Collected data:
******************************
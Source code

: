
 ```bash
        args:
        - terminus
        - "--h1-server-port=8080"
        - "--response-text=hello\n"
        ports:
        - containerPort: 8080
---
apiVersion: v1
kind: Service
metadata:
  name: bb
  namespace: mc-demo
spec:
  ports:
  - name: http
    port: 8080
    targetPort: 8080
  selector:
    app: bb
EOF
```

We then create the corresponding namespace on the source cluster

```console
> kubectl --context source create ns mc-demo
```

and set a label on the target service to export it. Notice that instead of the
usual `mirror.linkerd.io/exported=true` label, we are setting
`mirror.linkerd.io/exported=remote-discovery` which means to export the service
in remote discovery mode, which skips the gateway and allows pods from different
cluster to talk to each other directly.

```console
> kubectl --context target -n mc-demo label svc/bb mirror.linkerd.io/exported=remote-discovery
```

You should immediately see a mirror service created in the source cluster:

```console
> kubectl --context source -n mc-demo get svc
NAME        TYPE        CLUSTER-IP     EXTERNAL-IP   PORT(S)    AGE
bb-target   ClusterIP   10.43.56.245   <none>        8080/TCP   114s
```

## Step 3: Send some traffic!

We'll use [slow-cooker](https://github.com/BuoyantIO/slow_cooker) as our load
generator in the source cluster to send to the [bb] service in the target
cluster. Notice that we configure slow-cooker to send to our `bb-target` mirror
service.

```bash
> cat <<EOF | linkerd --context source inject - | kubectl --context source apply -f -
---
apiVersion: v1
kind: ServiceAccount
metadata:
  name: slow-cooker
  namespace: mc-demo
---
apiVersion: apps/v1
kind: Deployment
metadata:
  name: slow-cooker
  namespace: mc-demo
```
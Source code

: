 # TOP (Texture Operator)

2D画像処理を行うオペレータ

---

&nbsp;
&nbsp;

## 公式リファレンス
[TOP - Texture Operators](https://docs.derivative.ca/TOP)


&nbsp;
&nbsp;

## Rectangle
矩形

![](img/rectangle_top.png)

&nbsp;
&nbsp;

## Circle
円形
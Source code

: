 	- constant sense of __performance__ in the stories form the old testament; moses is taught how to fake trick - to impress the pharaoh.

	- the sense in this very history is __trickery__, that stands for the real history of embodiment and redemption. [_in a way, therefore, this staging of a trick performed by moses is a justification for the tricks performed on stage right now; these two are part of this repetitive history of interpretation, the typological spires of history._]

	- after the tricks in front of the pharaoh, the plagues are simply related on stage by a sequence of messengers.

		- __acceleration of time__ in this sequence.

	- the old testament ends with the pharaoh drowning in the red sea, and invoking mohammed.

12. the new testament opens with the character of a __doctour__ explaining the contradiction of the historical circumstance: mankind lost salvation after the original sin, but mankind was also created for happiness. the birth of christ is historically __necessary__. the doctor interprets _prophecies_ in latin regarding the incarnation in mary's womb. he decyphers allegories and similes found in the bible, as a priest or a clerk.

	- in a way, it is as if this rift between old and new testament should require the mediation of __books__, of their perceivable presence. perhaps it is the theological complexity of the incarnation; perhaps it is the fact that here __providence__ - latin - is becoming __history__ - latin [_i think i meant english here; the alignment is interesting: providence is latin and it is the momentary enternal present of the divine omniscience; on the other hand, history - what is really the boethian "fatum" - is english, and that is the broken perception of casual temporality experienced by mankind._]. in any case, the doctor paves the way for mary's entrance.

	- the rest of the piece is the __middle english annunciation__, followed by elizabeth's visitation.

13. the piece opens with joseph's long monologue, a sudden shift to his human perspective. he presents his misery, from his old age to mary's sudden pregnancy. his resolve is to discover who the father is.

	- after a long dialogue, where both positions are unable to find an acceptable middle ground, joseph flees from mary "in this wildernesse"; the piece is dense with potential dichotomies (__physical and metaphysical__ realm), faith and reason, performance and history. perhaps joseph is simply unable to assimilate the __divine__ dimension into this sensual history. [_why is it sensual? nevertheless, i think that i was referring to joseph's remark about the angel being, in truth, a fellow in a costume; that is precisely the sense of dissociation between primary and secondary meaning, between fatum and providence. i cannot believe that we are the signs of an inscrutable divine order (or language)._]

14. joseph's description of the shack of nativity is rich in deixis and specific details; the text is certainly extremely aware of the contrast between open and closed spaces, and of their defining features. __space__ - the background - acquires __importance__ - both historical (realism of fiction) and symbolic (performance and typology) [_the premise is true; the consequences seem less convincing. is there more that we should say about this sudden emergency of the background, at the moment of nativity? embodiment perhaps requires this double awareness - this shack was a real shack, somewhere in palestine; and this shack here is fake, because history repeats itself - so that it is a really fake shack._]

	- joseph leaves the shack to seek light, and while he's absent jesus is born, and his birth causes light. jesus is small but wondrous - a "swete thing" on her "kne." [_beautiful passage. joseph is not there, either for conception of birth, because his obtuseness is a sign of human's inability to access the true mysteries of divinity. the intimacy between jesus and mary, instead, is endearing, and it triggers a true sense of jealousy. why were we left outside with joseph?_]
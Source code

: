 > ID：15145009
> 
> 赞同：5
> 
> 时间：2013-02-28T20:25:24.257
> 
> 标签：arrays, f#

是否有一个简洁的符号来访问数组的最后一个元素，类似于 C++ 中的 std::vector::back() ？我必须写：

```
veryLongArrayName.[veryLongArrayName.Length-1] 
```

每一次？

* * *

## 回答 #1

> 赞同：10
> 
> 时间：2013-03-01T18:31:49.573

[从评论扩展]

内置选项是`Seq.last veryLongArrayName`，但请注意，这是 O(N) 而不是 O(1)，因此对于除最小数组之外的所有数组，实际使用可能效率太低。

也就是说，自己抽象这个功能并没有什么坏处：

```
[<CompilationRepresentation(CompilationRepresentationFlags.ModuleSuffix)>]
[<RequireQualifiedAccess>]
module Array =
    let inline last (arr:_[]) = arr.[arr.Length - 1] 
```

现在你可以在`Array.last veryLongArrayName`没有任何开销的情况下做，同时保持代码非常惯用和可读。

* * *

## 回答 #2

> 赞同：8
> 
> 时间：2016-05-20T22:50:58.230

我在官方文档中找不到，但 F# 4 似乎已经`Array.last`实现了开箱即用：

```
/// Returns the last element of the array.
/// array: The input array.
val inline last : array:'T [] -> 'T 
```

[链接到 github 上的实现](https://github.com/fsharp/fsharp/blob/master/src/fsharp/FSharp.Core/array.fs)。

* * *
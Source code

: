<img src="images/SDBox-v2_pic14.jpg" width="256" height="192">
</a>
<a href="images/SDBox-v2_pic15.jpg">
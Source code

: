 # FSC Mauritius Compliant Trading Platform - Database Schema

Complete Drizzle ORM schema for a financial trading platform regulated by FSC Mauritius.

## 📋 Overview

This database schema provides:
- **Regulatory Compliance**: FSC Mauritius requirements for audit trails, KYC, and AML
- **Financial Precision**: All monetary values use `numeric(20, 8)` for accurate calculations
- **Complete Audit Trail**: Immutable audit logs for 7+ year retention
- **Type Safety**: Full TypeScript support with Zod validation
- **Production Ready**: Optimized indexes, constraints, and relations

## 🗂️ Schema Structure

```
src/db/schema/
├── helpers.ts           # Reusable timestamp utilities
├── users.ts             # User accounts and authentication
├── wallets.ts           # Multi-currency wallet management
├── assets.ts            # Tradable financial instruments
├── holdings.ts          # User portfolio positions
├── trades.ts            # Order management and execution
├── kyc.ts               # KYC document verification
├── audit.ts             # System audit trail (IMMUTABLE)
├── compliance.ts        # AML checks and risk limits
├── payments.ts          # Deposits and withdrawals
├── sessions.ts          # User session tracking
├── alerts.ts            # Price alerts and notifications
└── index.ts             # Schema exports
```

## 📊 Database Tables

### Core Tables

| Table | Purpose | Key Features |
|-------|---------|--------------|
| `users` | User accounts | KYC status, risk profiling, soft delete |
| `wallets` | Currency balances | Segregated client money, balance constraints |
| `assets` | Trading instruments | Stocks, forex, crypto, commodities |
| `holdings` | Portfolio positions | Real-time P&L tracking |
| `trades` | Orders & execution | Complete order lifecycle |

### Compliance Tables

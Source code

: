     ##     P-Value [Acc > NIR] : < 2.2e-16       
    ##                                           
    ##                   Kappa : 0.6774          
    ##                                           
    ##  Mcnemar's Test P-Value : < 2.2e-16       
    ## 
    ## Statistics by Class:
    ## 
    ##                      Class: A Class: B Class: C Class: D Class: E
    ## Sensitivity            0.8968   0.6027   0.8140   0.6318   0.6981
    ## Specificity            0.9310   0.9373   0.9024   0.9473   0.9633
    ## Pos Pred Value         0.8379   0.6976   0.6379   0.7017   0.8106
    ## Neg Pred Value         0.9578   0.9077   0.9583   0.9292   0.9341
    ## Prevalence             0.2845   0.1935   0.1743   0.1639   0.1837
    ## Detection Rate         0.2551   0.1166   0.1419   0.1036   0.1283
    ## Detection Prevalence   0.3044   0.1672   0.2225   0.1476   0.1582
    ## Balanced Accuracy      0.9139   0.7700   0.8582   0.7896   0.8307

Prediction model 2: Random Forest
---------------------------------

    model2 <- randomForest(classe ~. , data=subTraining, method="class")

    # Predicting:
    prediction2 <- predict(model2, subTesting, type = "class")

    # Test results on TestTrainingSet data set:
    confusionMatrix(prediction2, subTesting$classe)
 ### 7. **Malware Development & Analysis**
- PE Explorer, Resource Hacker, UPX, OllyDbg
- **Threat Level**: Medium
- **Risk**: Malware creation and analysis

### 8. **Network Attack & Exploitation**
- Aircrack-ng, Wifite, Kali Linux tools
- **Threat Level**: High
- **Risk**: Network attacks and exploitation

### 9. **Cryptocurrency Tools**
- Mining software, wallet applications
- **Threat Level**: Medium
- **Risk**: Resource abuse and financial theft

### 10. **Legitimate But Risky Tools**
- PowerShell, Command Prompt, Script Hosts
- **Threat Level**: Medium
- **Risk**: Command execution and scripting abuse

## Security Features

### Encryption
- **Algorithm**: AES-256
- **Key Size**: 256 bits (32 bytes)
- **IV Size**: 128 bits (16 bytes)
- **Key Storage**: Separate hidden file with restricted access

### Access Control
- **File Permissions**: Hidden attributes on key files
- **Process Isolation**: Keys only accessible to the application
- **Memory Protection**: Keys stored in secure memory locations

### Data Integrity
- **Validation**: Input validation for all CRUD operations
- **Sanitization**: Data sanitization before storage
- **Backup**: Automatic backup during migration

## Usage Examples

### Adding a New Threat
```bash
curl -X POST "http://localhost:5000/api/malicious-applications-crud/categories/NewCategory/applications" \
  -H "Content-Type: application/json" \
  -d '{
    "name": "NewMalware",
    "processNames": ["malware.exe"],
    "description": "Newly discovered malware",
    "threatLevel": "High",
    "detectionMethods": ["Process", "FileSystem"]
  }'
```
******************************
Quote exactly the first line of the entries and every line after it, stopping with the line that contains "## 公式リファレンス".

RESULT BELOW:
Source code

:
 ```bash
        args:
        - terminus
        - "--h1-server-port=8080"
        - "--response-text=hello\n"
        ports:
        - containerPort: 8080
---
apiVersion: v1
kind: Service
metadata:
  name: bb
  namespace: mc-demo
spec:
  ports:
  - name: http
    port: 8080
    targetPort: 8080
  selector:
    app: bb
EOF
```

We then create the corresponding namespace on the source cluster

```console
> kubectl --context source create ns mc-demo
```

and set a label on the target service to export it. Notice that instead of the
usual `mirror.linkerd.io/exported=true` label, we are setting
`mirror.linkerd.io/exported=remote-discovery` which means to export the service
in remote discovery mode, which skips the gateway and allows pods from different
cluster to talk to each other directly.

```console
> kubectl --context target -n mc-demo label svc/bb mirror.linkerd.io/exported=remote-discovery
```

You should immediately see a mirror service created in the source cluster:

```console
> kubectl --context source -n mc-demo get svc
NAME        TYPE        CLUSTER-IP     EXTERNAL-IP   PORT(S)    AGE
bb-target   ClusterIP   10.43.56.245   <none>        8080/TCP   114s
```

## Step 3: Send some traffic!

We'll use [slow-cooker](https://github.com/BuoyantIO/slow_cooker) as our load
generator in the source cluster to send to the [bb] service in the target
cluster. Notice that we configure slow-cooker to send to our `bb-target` mirror
service.

```bash
> cat <<EOF | linkerd --context source inject - | kubectl --context source apply -f -
---
apiVersion: v1
kind: ServiceAccount
metadata:
  name: slow-cooker
  namespace: mc-demo
---
apiVersion: apps/v1
kind: Deployment
metadata:
  name: slow-cooker
  namespace: mc-demo
```
Source code

: # TOP (Texture Operator)

2D画像処理を行うオペレータ

---

&nbsp;
&nbsp;

## 公式リファレンス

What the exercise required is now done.